Jika
hari ini anda datang di acara Festival Jenang, sekaligus hari jadi Kota Surakarta
di ndalem Joyokusuman, Gajahan, Pasar Kliwon, Surakarta, dan kebetulan anda
juga menemukan tulisan ini maka ketahuilah, bahwa persiapan acara ini telah
menjadi gangguan tersendiri bagi seorang pribumi yang tinggal di rumah peninggalan
almarhum kakeknya yang terletak di depan atau di luar komplek Dalem Joyokusuman.

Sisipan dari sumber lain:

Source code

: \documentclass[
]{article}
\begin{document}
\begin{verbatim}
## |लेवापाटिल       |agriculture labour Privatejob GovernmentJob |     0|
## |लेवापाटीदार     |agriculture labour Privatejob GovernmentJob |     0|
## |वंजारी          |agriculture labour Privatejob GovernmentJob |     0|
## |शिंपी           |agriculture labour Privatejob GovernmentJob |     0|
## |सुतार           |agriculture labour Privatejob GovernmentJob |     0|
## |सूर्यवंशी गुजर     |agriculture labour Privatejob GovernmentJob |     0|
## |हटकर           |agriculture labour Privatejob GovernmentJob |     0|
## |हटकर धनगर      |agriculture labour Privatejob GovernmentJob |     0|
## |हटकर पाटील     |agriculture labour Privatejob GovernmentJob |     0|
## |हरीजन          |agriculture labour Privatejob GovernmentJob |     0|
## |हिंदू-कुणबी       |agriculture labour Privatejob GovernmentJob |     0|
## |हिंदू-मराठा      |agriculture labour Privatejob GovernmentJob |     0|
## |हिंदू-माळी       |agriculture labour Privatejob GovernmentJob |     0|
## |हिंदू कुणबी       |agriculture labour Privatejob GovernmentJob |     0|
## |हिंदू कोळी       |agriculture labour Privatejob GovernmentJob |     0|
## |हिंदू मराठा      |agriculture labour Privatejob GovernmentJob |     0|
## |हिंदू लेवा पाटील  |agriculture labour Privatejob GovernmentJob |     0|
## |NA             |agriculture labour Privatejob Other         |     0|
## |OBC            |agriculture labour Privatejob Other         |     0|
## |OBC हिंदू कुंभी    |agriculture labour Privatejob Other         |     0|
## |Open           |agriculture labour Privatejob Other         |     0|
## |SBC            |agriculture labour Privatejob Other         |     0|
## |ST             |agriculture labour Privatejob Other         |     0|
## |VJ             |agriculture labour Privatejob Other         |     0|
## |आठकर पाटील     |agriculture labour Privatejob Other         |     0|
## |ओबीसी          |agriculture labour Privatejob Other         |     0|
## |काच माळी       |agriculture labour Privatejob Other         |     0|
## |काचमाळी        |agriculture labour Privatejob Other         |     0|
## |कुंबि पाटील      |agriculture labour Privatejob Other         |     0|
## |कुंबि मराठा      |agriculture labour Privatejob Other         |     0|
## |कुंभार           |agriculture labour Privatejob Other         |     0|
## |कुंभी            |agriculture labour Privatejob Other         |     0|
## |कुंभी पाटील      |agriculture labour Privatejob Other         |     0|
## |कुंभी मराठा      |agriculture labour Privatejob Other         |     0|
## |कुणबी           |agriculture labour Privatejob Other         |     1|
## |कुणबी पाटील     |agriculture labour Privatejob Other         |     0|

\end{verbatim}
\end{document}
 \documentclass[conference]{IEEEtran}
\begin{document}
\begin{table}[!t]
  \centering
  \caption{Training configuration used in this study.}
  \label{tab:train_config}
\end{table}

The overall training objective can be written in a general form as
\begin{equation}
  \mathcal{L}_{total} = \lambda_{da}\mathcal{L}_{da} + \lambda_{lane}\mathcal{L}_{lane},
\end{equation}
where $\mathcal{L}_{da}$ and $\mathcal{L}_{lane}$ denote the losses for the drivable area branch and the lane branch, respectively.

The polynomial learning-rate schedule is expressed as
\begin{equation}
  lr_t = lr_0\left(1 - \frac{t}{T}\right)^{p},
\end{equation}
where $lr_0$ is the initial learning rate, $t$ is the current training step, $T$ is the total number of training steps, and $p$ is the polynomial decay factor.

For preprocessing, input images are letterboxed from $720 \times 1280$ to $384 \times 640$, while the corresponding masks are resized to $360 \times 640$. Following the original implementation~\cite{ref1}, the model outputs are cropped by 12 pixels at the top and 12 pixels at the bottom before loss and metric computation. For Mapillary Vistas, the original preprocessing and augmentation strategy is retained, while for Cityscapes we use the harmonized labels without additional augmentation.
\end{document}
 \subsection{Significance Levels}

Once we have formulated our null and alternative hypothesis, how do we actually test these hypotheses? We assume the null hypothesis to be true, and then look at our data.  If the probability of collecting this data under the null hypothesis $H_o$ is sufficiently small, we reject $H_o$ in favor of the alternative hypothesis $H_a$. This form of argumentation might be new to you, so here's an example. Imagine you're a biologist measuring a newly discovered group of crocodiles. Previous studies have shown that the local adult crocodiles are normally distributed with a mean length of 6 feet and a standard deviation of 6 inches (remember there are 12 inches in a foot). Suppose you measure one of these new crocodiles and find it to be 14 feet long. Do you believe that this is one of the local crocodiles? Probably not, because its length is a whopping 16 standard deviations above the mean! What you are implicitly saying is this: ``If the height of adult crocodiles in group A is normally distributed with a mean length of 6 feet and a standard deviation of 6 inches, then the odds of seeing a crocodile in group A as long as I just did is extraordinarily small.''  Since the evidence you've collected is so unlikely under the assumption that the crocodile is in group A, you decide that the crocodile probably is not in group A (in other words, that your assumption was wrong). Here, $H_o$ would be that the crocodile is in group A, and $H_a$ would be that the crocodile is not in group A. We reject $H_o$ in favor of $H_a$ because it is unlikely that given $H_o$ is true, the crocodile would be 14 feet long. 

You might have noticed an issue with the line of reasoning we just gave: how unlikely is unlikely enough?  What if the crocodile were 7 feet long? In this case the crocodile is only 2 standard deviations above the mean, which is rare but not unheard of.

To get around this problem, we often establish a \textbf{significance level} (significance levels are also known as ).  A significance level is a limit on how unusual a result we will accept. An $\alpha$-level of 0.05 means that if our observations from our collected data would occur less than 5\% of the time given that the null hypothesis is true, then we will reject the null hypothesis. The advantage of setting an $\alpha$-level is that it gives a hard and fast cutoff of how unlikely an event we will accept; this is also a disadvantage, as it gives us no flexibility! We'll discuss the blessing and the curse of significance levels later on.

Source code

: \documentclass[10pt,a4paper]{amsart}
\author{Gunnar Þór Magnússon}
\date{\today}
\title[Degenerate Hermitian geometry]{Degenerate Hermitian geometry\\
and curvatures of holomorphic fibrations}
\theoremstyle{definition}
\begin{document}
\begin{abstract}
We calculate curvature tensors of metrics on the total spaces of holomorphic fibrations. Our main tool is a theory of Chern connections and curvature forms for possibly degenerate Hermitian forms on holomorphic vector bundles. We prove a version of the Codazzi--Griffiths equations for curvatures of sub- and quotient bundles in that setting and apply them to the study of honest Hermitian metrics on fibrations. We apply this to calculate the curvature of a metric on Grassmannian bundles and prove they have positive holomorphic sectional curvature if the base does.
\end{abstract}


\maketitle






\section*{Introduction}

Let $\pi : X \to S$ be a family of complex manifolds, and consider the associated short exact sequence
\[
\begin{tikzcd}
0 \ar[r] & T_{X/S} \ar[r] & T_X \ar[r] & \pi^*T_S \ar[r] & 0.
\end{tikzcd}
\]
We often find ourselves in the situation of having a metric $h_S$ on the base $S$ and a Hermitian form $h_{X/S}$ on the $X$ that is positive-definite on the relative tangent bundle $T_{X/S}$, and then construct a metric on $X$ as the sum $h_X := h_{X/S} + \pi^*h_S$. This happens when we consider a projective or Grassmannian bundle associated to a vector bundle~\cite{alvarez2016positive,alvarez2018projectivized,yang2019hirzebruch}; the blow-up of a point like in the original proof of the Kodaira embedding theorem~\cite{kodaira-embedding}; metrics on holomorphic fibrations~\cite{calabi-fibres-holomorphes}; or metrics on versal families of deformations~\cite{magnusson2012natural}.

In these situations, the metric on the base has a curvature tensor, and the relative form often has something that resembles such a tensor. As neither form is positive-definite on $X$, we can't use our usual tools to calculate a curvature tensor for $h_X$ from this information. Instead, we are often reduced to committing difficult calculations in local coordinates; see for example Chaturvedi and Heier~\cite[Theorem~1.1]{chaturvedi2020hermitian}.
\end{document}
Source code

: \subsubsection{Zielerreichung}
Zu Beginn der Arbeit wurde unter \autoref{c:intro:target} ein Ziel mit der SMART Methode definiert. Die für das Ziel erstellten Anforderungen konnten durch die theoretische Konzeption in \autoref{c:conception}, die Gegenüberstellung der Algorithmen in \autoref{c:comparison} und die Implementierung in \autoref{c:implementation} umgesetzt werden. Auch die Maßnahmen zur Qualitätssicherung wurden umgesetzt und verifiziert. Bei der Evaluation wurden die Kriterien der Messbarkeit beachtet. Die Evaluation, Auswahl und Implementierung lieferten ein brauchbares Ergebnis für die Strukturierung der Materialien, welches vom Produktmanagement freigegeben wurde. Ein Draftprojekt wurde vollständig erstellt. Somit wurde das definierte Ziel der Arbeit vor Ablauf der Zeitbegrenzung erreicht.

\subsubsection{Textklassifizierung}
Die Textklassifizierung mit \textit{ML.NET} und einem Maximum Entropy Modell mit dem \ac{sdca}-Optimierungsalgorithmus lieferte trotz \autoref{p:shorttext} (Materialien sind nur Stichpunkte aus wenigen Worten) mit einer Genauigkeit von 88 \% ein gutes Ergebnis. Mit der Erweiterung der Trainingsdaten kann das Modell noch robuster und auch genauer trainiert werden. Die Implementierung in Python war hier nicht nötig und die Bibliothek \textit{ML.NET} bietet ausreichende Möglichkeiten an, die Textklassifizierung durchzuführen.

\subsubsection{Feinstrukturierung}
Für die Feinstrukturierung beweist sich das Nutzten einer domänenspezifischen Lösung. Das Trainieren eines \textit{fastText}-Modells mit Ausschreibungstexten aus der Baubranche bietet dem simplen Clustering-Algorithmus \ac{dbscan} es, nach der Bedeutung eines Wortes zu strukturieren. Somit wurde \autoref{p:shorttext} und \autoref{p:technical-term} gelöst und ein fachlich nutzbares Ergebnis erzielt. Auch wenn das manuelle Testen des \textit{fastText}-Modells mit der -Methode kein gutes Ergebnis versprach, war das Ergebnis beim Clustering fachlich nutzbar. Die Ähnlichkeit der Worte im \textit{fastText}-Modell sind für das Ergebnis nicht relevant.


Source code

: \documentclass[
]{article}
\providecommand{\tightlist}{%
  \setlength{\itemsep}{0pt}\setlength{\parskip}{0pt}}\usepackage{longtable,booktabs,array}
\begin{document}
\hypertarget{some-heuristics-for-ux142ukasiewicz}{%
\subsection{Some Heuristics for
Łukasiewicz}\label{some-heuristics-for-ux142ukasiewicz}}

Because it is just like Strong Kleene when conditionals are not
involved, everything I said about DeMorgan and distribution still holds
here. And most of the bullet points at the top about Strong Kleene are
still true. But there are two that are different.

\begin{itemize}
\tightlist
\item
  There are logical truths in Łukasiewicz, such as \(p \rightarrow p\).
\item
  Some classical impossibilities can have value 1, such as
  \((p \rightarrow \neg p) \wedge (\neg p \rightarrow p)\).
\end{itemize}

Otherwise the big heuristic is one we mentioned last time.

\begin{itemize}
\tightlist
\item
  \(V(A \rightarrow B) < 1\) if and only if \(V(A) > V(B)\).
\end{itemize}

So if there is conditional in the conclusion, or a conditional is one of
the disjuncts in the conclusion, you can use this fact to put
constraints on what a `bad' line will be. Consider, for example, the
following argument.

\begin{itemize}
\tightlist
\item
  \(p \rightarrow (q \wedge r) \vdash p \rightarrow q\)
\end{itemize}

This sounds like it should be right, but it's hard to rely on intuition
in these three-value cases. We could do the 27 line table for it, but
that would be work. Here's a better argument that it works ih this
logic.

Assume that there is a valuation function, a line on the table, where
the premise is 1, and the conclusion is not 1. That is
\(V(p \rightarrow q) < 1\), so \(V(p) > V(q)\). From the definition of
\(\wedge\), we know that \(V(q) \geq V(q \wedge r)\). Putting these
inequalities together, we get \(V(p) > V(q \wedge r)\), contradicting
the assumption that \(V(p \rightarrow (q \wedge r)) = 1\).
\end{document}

Berbahagia sekaligus berbanggalah menjadi bagian dari acara yang diadakan
pemerintah kota, makan sekenyang-kenyangnya, berpartisipasi dalam sebuah
suguhan tanpa makna. Selamat ulang tahun kotaku, sebuah catatan kuhadiahkan,
berisi kemuakan terhadap segala yang terjadi akhir-akhir ini, semoga kau tidak
lekas jemu menampung berbagai macam kebodohan dan penghancuran dibalik setiap
peristiwa yang mengatasnamakan pembangunan dan pelestarian budaya.
Menurut cerita almarhum ayah
saya, dulu Sang Kakek membelinya dari Kangjeng Gusti Pangeran Haryo (KGPH)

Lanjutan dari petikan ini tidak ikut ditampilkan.